Dr. Jean Damascène Bizimana made the remarks while opening an international conference on genocide prevention held April 8 in Kigali. The event drew more than 500 participants, including government officials, diplomats, researchers and representatives of survivors’ organizations.
Bizimana highlighted the unique nature of the 1994 genocide. It was the first genocide in Africa formally recognized under the 1948 U.N. Genocide Convention and one of the last major crimes of the 20th century.
He also noted that the first woman in the world to be convicted of genocide was Pauline Nyiramasuhuko, Rwanda’s former minister for family and women’s affairs. Born in 1946, Nyiramasuhuko was sentenced by the International Criminal Tribunal for Rwanda in 2011 for planning, committing and inciting genocide, as well as crimes against humanity including torture and sexual violence.
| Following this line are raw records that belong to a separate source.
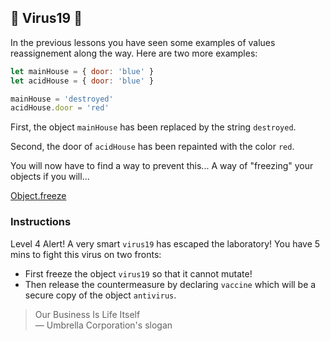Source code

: ## 🌟 Virus19 🦠

In the previous lessons you have seen some examples of values reassignement
along the way. Here are two more examples:

```js
let mainHouse = { door: 'blue' }
let acidHouse = { door: 'blue' }

mainHouse = 'destroyed'
acidHouse.door = 'red'
```

First, the object `mainHouse` has been replaced by the string `destroyed`.

Second, the door of `acidHouse` has been repainted with the color `red`.

You will now have to find a way to prevent this... A way of "freezing" your
objects if you will...

[Object.freeze](https://developer.mozilla.org/en-US/docs/Web/JavaScript/Reference/Global_Objects/Object/freeze)

### Instructions

Level 4 Alert! A very smart `virus19` has escaped the laboratory! You have 5
mins to fight this virus on two fronts:

- First freeze the object `virus19` so that it cannot mutate!
- Then release the countermeasure by declaring `vaccine` which will be a secure
  copy of the object `antivirus`.

> Our Business Is Life Itself \
> ― Umbrella Corporation's slogan
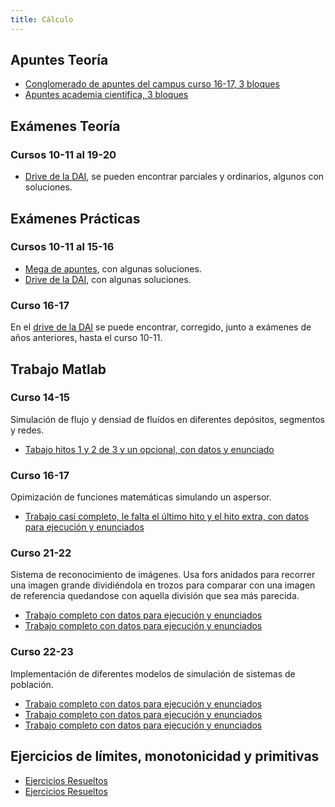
 ```yaml
---
title: Cálculo
---
```


## Apuntes Teoría

- [Conglomerado de apuntes del campus curso 16-17, 3 bloques](https://mega.nz/folder/4eBk3JJB#XZXXUbJ9f0qTui-Jo8i8tw/folder/0fwQmQQQ)
- [Apuntes academia científica, 3 bloques](https://mega.nz/folder/4eBk3JJB#XZXXUbJ9f0qTui-Jo8i8tw/folder/5P5yEYJJ)

## Exámenes Teoría

### Cursos 10-11 al 19-20

- [Drive de la DAI](https://drive.google.com/drive/folders/12WTi5scSulcE2qGwF5ju8snB4S1Q3H7v), se pueden encontrar parciales y ordinarios, algunos con soluciones.

## Exámenes Prácticas

### Cursos 10-11 al 15-16

- [Mega de apuntes](https://mega.nz/folder/4eBk3JJB#XZXXUbJ9f0qTui-Jo8i8tw/folder/UW4UgKia), con algunas soluciones.
- [Drive de la DAI](https://drive.google.com/drive/folders/1Gay7E-44RA9xGFNp5iJyHVxpwCmfxmAg), con algunas soluciones.

### Curso 16-17

En el [drive de la DAI](https://drive.google.com/drive/folders/1Gay7E-44RA9xGFNp5iJyHVxpwCmfxmAg) se puede encontrar, corregido, junto a exámenes de años anteriores, hasta el curso 10-11.

## Trabajo Matlab

### Curso 14-15

Simulación de flujo y densiad de fluídos en diferentes depósitos, segmentos y redes.

- [Tabajo hitos 1 y 2 de 3 y un opcional, con datos y enunciado](https://mega.nz/folder/4eBk3JJB#XZXXUbJ9f0qTui-Jo8i8tw/folder/FCwg1aRC)

### Curso 16-17

Opimización de funciones matemáticas simulando un aspersor.

- [Trabajo casi completo, le falta el último hito y el hito extra, con datos para ejecución y enunciados](https://mega.nz/folder/4eBk3JJB#XZXXUbJ9f0qTui-Jo8i8tw/folder/QC4kEQwb)

### Curso 21-22

Sistema de reconocimiento de imágenes.
Usa fors anidados para recorrer una imagen grande dividiéndola en trozos para comparar con una imagen de referencia quedandose con aquella división que sea más parecida.

- [Trabajo completo con datos para ejecución y enunciados](https://github.com/RedBed24/Calculo_Matlab_2122)
- [Trabajo completo con datos para ejecución y enunciados](https://github.com/hnevesg/Calculo_Lab_2122)

### Curso 22-23

Implementación de diferentes modelos de simulación de sistemas de población.

- [Trabajo completo con datos para ejecución y enunciados](https://github.com/RedBed24/Calculo_Matlab_2223/tree/code_1/master)
- [Trabajo completo con datos para ejecución y enunciados](https://github.com/RedBed24/Calculo_Matlab_2223/tree/code_2/master)
- [Trabajo completo con datos para ejecución y enunciados](https://github.com/H4mbl3x/Calculo_Practica_Incremental_2022_23)


## Ejercicios de límites, monotonicidad y primitivas
- [Ejercicios Resueltos](https://github.com/hnevesg/Calculo_Voluntario_2122)
- [Ejercicios Resueltos](https://github.com/H4mbl3x/Calculo_Ejercicios_Entregables_2022_23)
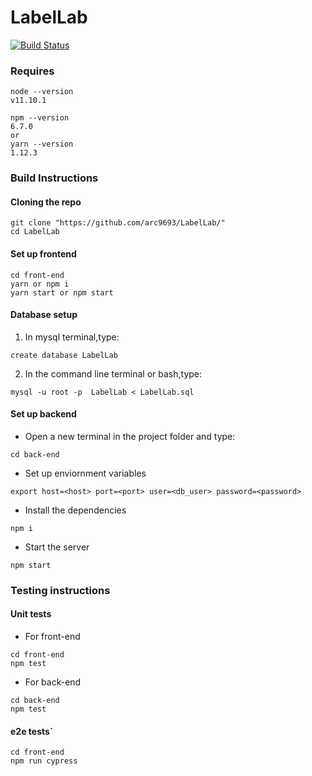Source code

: # LabelLab
[![Build Status](https://api.travis-ci.com/arc9693/LabelLab.svg?token=sHUzNrGtEqnTwmf6ZJih&branch=master)](https://travis-ci.com/arc9693/LabelLab)

### Requires
```
node --version
v11.10.1
```
```
npm --version
6.7.0
or
yarn --version
1.12.3

```

### Build Instructions
#### Cloning the repo
```
git clone "https://github.com/arc9693/LabelLab/"
cd LabelLab

```
#### Set up frontend
```
cd front-end
yarn or npm i
yarn start or npm start

```

#### Database setup
1. In mysql terminal,type:
```
create database LabelLab
```
2. In the command line terminal or bash,type:
```
mysql -u root -p  LabelLab < LabelLab.sql
```
#### Set up backend
- Open a new terminal in the project folder and type:
```
cd back-end
```
- Set up enviornment variables
```
export host=<host> port=<port> user=<db_user> password=<password>
```
- Install the dependencies
```
npm i
```
- Start the server
 ```
 npm start
 ```

### Testing instructions
#### Unit tests
- For front-end
```
cd front-end
npm test
```
- For back-end
```
cd back-end
npm test
```
#### e2e tests`
```
cd front-end
npm run cypress
```

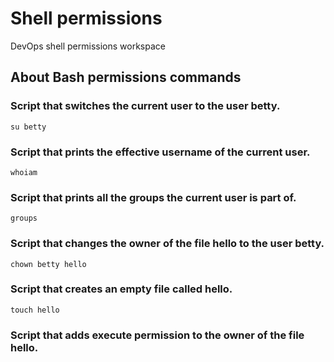 
# Shell permissions
DevOps shell permissions workspace

## About Bash permissions commands

### Script that switches the current user to the user betty.
```
su betty
```
### Script that prints the effective username of the current user.
```
whoiam
```

### Script that prints all the groups the current user is part of.
```
groups
```
### Script that changes the owner of the file hello to the user betty.
```
chown betty hello
```

### Script that creates an empty file called hello.
```
touch hello
```

### Script that adds execute permission to the owner of the file hello.
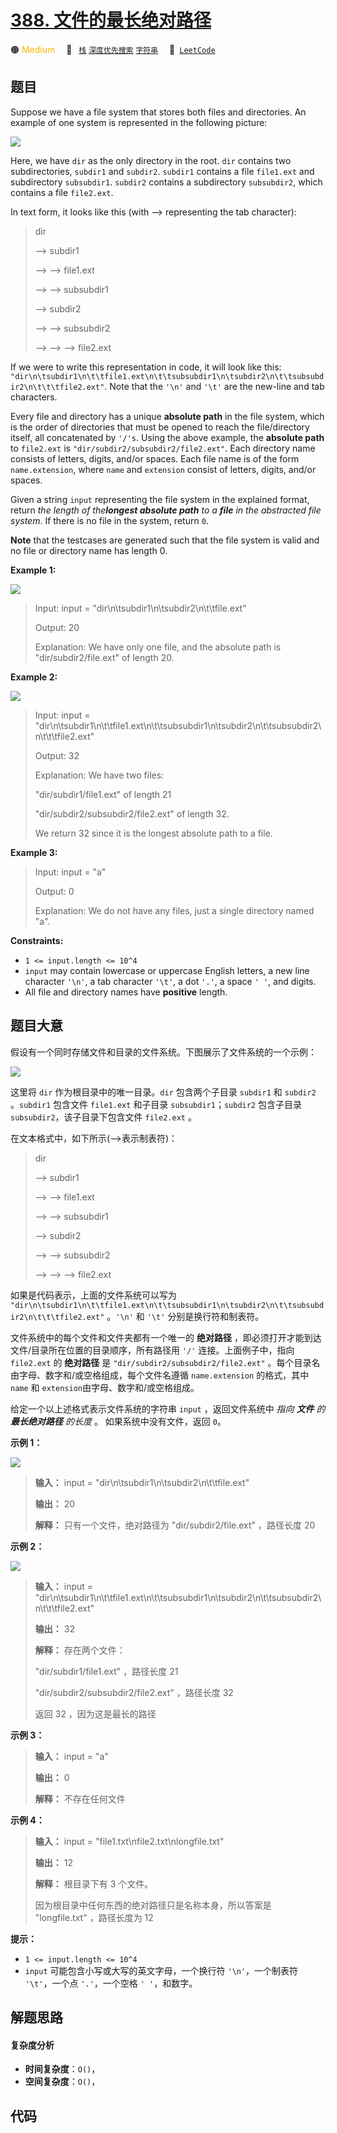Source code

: # [388. 文件的最长绝对路径](https://leetcode.com/problems/longest-absolute-file-path)

🟠 <font color=#ffb800>Medium</font>&emsp; 🔖&ensp; [`栈`](/tag/stack.md) [`深度优先搜索`](/tag/depth-first-search.md) [`字符串`](/tag/string.md)&emsp; 🔗&ensp;[`LeetCode`](https://leetcode.com/problems/longest-absolute-file-path)

## 题目

Suppose we have a file system that stores both files and directories. An
example of one system is represented in the following picture:

![](https://assets.leetcode.com/uploads/2020/08/28/mdir.jpg)

Here, we have `dir` as the only directory in the root. `dir` contains two
subdirectories, `subdir1` and `subdir2`. `subdir1` contains a file `file1.ext`
and subdirectory `subsubdir1`. `subdir2` contains a subdirectory `subsubdir2`,
which contains a file `file2.ext`.

In text form, it looks like this (with ⟶ representing the tab character):

> 
> 
> 
> 
> 
> dir
> 
> ⟶ subdir1
> 
> ⟶ ⟶ file1.ext
> 
> ⟶ ⟶ subsubdir1
> 
> ⟶ subdir2
> 
> ⟶ ⟶ subsubdir2
> 
> ⟶ ⟶ ⟶ file2.ext
> 
> 

If we were to write this representation in code, it will look like this:
`"dir\n\tsubdir1\n\t\tfile1.ext\n\t\tsubsubdir1\n\tsubdir2\n\t\tsubsubdir2\n\t\t\tfile2.ext"`.
Note that the `'\n'` and `'\t'` are the new-line and tab characters.

Every file and directory has a unique **absolute path** in the file system,
which is the order of directories that must be opened to reach the
file/directory itself, all concatenated by `'/'s`. Using the above example,
the **absolute path** to `file2.ext` is `"dir/subdir2/subsubdir2/file2.ext"`.
Each directory name consists of letters, digits, and/or spaces. Each file name
is of the form `name.extension`, where `name` and `extension` consist of
letters, digits, and/or spaces.

Given a string `input` representing the file system in the explained format,
return _the length of the**longest absolute path** to a **file** in the
abstracted file system_. If there is no file in the system, return `0`.

**Note** that the testcases are generated such that the file system is valid
and no file or directory name has length 0.



**Example 1:**

![](https://assets.leetcode.com/uploads/2020/08/28/dir1.jpg)

> Input: input = "dir\n\tsubdir1\n\tsubdir2\n\t\tfile.ext"
> 
> Output: 20
> 
> Explanation: We have only one file, and the absolute path is "dir/subdir2/file.ext" of length 20.

**Example 2:**

![](https://assets.leetcode.com/uploads/2020/08/28/dir2.jpg)

> Input: input = "dir\n\tsubdir1\n\t\tfile1.ext\n\t\tsubsubdir1\n\tsubdir2\n\t\tsubsubdir2\n\t\t\tfile2.ext"
> 
> Output: 32
> 
> Explanation: We have two files:
> 
> "dir/subdir1/file1.ext" of length 21
> 
> "dir/subdir2/subsubdir2/file2.ext" of length 32.
> 
> We return 32 since it is the longest absolute path to a file.

**Example 3:**

> Input: input = "a"
> 
> Output: 0
> 
> Explanation: We do not have any files, just a single directory named "a".

**Constraints:**

  * `1 <= input.length <= 10^4`
  * `input` may contain lowercase or uppercase English letters, a new line character `'\n'`, a tab character `'\t'`, a dot `'.'`, a space `' '`, and digits.
  * All file and directory names have **positive** length.


## 题目大意

假设有一个同时存储文件和目录的文件系统。下图展示了文件系统的一个示例：

![](https://assets.leetcode.com/uploads/2020/08/28/mdir.jpg)

这里将 `dir` 作为根目录中的唯一目录。`dir` 包含两个子目录 `subdir1` 和 `subdir2` 。`subdir1` 包含文件
`file1.ext` 和子目录 `subsubdir1`；`subdir2` 包含子目录 `subsubdir2`，该子目录下包含文件
`file2.ext` 。

在文本格式中，如下所示(⟶表示制表符)：

> 
> 
> 
> 
> 
> dir
> 
> ⟶ subdir1
> 
> ⟶ ⟶ file1.ext
> 
> ⟶ ⟶ subsubdir1
> 
> ⟶ subdir2
> 
> ⟶ ⟶ subsubdir2
> 
> ⟶ ⟶ ⟶ file2.ext
> 
> 

如果是代码表示，上面的文件系统可以写为
`"dir\n\tsubdir1\n\t\tfile1.ext\n\t\tsubsubdir1\n\tsubdir2\n\t\tsubsubdir2\n\t\t\tfile2.ext"`
。`'\n'` 和 `'\t'` 分别是换行符和制表符。

文件系统中的每个文件和文件夹都有一个唯一的 **绝对路径** ，即必须打开才能到达文件/目录所在位置的目录顺序，所有路径用 `'/'`
连接。上面例子中，指向 `file2.ext` 的 **绝对路径** 是 `"dir/subdir2/subsubdir2/file2.ext"`
。每个目录名由字母、数字和/或空格组成，每个文件名遵循 `name.extension` 的格式，其中 `name` 和
`extension`由字母、数字和/或空格组成。

给定一个以上述格式表示文件系统的字符串 `input` ，返回文件系统中 _指向  **文件**  的 **最长绝对路径** 的长度_ 。
如果系统中没有文件，返回 `0`。



**示例 1：**

![](https://assets.leetcode.com/uploads/2020/08/28/dir1.jpg)

> 
> 
> 
> 
> 
> **输入：** input = "dir\n\tsubdir1\n\tsubdir2\n\t\tfile.ext"
> 
> **输出：** 20
> 
> **解释：** 只有一个文件，绝对路径为 "dir/subdir2/file.ext" ，路径长度 20
> 
> 

**示例 2：**

![](https://assets.leetcode.com/uploads/2020/08/28/dir2.jpg)

> 
> 
> 
> 
> 
> **输入：** input = "dir\n\tsubdir1\n\t\tfile1.ext\n\t\tsubsubdir1\n\tsubdir2\n\t\tsubsubdir2\n\t\t\tfile2.ext"
> 
> **输出：** 32
> 
> **解释：** 存在两个文件：
> 
> "dir/subdir1/file1.ext" ，路径长度 21
> 
> "dir/subdir2/subsubdir2/file2.ext" ，路径长度 32
> 
> 返回 32 ，因为这是最长的路径

**示例 3：**

> 
> 
> 
> 
> 
> **输入：** input = "a"
> 
> **输出：** 0
> 
> **解释：** 不存在任何文件

**示例 4：**

> 
> 
> 
> 
> 
> **输入：** input = "file1.txt\nfile2.txt\nlongfile.txt"
> 
> **输出：** 12
> 
> **解释：** 根目录下有 3 个文件。
> 
> 因为根目录中任何东西的绝对路径只是名称本身，所以答案是 "longfile.txt" ，路径长度为 12
> 
> 



**提示：**

  * `1 <= input.length <= 10^4`
  * `input` 可能包含小写或大写的英文字母，一个换行符 `'\n'`，一个制表符 `'\t'`，一个点 `'.'`，一个空格 `' '`，和数字。


## 解题思路

#### 复杂度分析

- **时间复杂度**：`O()`，
- **空间复杂度**：`O()`，

## 代码

```javascript

```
Her sentence was reduced to 47 years on appeal in 2015.
“Thirty-two years later, not a single African country has tried even one suspect on its soil, despite numerous international arrest warrants issued by Rwanda,” Bizimana said.
He criticized the Democratic Republic of Congo for supporting the FDLR, an armed group linked to genocide perpetrators, and accused the government of integrating them into its army. “In the West, no country would cooperate with Nazis while the world looked away. Yet the DRC continues to spread genocide ideology and aid the FDLR openly,” he said.
Chaloka Beyani, the U.N. secretary-general’s special adviser on genocide prevention, said the 1994 killings could have been stopped if the international community had acted on available intelligence.